* **Exercise**
Could you show all lines in the entries below that contain the string "declared"?

* **Data to process**
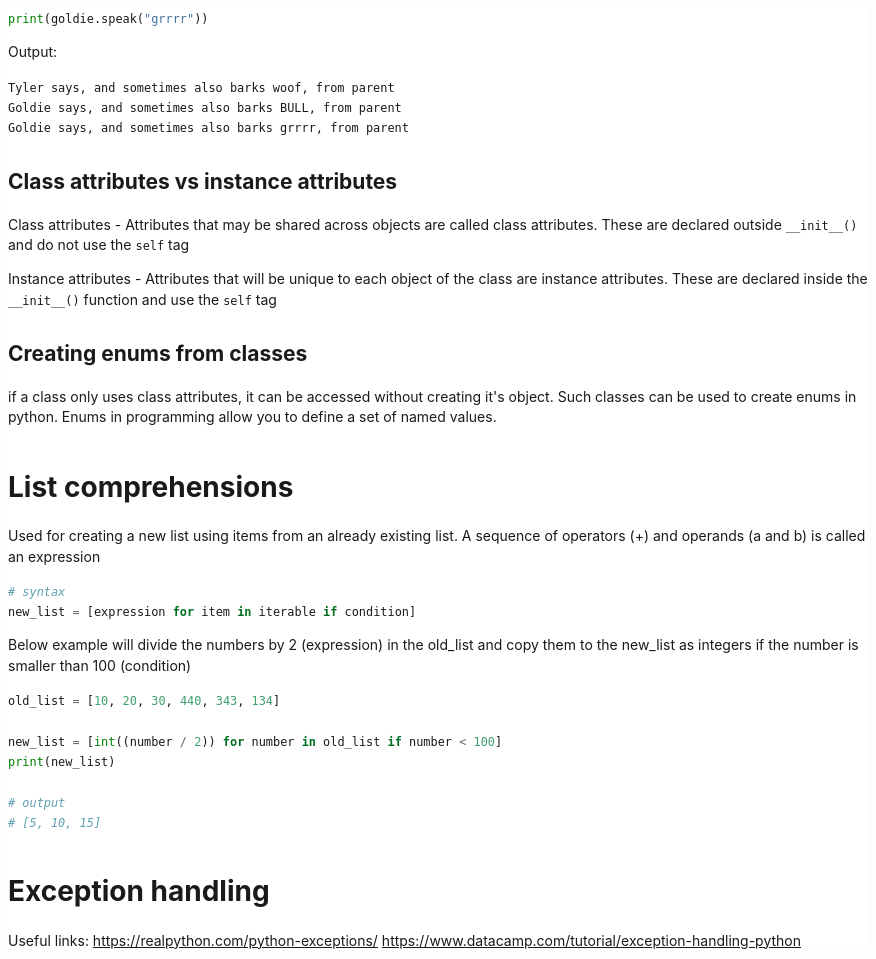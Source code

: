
 ```python
print(goldie.speak("grrrr"))
```

Output: 
```
Tyler says, and sometimes also barks woof, from parent
Goldie says, and sometimes also barks BULL, from parent
Goldie says, and sometimes also barks grrrr, from parent
```

## Class attributes vs instance attributes

Class attributes - Attributes that may be shared across objects are called class attributes. These are declared outside `__init__()` and do not use the `self` tag

Instance attributes - Attributes that will be unique to each object of the class are instance attributes. These are declared inside the `__init__()` function and use the `self` tag

## Creating enums from classes 

if a class only uses class attributes, it can be accessed without creating it's object. Such classes can be used to create enums in python. Enums in programming allow you to define a set of named values.

# List comprehensions 

Used for creating a new list using items from an already existing list. A sequence of operators (+) and operands (a  and b) is called an expression

```python 
# syntax 
new_list = [expression for item in iterable if condition]
```

Below example will divide the numbers by 2 (expression) in the old_list and copy them to the new_list as integers if the number is smaller than 100 (condition)

```python 
old_list = [10, 20, 30, 440, 343, 134]

new_list = [int((number / 2)) for number in old_list if number < 100]
print(new_list)

# output 
# [5, 10, 15]
```

# Exception handling 

Useful links: 
https://realpython.com/python-exceptions/
https://www.datacamp.com/tutorial/exception-handling-python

* **Your response**
Class attributes - Attributes that may be shared across objects are called class attributes. These are declared outside `__init__()` and do not use the `self` tag
Instance attributes - Attributes that will be unique to each object of the class are instance attributes. These are declared inside the `__init__()` function and use the `self` tag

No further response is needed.